(Entries taken from a collection)
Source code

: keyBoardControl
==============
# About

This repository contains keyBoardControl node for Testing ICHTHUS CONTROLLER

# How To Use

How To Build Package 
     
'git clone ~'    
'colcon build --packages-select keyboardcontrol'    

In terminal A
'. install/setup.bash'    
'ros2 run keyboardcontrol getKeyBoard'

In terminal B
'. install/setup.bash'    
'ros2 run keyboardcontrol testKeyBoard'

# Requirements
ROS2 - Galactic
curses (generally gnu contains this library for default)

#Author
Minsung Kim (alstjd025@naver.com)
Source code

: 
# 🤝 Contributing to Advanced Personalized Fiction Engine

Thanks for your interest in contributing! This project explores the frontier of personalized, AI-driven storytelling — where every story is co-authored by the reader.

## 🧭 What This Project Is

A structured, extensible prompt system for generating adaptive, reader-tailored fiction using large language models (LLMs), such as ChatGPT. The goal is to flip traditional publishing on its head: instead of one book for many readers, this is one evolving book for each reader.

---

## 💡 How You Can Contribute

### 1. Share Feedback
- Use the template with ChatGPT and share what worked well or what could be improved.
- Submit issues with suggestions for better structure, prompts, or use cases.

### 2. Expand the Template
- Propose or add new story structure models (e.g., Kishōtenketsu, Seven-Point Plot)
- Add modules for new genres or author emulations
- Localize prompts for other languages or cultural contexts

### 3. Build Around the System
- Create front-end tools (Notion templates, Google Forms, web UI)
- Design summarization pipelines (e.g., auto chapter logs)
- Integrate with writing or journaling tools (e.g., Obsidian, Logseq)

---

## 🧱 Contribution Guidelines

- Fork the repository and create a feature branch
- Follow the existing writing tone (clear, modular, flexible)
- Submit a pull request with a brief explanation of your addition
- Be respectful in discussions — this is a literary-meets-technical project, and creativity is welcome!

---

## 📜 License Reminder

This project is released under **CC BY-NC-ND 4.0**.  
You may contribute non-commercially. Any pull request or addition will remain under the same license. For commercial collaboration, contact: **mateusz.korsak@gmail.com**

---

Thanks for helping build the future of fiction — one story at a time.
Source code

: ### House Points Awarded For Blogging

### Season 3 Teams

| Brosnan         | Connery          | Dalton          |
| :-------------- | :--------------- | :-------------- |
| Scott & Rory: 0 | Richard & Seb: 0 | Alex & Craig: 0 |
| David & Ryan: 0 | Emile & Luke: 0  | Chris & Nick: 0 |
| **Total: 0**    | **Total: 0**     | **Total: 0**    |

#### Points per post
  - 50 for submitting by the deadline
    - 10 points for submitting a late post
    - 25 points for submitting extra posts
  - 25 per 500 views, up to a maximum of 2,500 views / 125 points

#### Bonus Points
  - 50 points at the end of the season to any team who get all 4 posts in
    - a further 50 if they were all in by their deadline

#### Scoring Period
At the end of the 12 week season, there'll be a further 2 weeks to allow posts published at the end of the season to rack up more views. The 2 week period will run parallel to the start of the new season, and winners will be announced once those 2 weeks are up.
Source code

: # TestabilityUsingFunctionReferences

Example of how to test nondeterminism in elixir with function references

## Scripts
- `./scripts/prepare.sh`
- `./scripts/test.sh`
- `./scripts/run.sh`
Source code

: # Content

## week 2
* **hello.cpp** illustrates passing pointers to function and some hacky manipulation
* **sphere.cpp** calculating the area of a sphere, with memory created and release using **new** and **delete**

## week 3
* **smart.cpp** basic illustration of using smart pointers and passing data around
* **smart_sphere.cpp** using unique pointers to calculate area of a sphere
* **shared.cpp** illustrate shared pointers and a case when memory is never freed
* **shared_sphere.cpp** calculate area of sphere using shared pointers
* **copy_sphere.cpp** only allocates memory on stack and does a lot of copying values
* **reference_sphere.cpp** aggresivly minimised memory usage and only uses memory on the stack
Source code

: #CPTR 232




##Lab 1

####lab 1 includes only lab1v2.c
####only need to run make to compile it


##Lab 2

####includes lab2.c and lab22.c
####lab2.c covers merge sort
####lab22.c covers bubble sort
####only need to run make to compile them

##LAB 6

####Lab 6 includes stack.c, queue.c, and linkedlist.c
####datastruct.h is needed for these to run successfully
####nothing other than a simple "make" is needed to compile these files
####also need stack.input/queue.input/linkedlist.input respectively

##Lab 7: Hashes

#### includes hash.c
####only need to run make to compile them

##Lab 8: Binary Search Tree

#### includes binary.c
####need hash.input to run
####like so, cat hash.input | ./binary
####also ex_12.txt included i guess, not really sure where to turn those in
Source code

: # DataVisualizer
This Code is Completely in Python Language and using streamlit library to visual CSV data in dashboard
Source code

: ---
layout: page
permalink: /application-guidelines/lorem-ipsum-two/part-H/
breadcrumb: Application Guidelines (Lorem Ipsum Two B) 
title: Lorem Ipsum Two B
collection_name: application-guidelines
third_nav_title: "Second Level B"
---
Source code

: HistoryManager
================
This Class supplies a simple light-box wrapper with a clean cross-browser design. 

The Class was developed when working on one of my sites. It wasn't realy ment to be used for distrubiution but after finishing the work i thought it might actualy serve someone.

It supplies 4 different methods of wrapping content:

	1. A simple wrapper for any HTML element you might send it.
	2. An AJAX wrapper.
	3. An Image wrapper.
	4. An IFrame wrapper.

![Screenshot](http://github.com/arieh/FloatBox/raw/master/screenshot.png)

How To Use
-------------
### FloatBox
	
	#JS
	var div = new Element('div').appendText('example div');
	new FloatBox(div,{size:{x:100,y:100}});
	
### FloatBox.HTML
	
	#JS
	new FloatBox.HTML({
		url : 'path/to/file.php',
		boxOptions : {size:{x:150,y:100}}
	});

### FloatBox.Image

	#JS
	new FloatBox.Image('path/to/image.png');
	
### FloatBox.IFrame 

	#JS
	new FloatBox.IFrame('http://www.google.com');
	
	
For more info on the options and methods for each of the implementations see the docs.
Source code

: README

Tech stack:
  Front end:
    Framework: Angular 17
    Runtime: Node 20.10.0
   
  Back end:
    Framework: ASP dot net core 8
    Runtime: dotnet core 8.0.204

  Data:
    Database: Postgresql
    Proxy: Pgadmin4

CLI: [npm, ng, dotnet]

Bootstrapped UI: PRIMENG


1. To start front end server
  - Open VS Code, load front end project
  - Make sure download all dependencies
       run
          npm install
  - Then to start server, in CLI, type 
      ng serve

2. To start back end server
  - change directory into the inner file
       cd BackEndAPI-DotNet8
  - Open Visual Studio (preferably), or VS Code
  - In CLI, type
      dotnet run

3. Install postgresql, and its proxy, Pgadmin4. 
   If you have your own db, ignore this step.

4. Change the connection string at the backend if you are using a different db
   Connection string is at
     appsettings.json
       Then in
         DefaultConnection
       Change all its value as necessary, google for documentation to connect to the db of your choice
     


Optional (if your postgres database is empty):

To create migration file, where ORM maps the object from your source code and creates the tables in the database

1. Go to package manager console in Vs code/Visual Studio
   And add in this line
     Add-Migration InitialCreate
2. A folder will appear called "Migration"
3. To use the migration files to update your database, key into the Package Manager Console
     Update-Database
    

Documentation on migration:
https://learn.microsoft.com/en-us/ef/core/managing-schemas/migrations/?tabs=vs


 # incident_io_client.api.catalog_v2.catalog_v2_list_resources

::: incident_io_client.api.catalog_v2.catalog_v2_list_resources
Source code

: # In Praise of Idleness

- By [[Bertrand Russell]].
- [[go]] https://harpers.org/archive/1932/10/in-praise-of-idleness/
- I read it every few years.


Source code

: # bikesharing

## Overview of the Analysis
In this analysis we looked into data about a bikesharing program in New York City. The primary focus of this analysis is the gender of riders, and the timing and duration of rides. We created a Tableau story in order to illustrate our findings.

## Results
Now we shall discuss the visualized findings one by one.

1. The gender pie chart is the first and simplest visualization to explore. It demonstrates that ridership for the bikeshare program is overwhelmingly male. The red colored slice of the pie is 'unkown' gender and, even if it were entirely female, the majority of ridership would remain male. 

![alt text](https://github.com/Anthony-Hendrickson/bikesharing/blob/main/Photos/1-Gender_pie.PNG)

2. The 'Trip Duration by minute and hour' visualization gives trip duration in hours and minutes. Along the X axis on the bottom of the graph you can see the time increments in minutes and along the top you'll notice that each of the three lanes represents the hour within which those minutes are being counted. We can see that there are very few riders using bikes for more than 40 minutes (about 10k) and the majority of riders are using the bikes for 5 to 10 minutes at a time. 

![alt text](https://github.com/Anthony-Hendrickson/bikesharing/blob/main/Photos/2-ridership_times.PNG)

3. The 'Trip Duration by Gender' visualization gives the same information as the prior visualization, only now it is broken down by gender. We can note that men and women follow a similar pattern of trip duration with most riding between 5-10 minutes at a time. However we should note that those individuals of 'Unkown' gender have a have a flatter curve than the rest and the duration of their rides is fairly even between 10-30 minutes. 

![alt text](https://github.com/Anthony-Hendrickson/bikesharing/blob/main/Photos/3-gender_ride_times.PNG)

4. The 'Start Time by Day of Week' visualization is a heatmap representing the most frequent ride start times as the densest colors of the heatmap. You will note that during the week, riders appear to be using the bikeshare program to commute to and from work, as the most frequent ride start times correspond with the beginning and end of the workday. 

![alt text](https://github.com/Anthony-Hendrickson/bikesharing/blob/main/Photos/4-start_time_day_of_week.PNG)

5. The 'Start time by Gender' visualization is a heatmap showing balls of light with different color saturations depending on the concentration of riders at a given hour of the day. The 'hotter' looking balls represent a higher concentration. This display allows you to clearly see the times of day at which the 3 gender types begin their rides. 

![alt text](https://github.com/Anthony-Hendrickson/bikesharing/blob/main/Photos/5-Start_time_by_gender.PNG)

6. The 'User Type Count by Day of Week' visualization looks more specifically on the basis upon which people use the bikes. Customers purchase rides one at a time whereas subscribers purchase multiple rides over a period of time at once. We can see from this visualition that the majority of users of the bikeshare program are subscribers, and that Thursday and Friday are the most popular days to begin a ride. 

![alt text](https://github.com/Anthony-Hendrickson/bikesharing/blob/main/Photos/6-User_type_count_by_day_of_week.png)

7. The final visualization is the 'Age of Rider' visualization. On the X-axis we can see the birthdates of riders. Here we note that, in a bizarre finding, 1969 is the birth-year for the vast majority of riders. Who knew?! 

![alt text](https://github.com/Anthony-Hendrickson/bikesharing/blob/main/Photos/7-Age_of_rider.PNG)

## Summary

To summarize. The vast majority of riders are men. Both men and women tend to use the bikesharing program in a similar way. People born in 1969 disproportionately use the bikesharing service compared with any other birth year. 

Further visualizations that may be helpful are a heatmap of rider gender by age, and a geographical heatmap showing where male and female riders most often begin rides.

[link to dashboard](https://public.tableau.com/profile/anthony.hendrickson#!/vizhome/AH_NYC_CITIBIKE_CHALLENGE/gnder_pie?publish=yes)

What to produce: Scan the records above for the word "heatmap". Show each line in which it appears.

Solution to the exercise:
4. The 'Start Time by Day of Week' visualization is a heatmap representing the most frequent ride start times as the densest colors of the heatmap. You will note that during the week, riders appear to be using the bikeshare program to commute to and from work, as the most frequent ride start times correspond with the beginning and end of the workday. 
5. The 'Start time by Gender' visualization is a heatmap showing balls of light with different color saturations depending on the concentration of riders at a given hour of the day. The 'hotter' looking balls represent a higher concentration. This display allows you to clearly see the times of day at which the 3 gender types begin their rides. 
Further visualizations that may be helpful are a heatmap of rider gender by age, and a geographical heatmap showing where male and female riders most often begin rides.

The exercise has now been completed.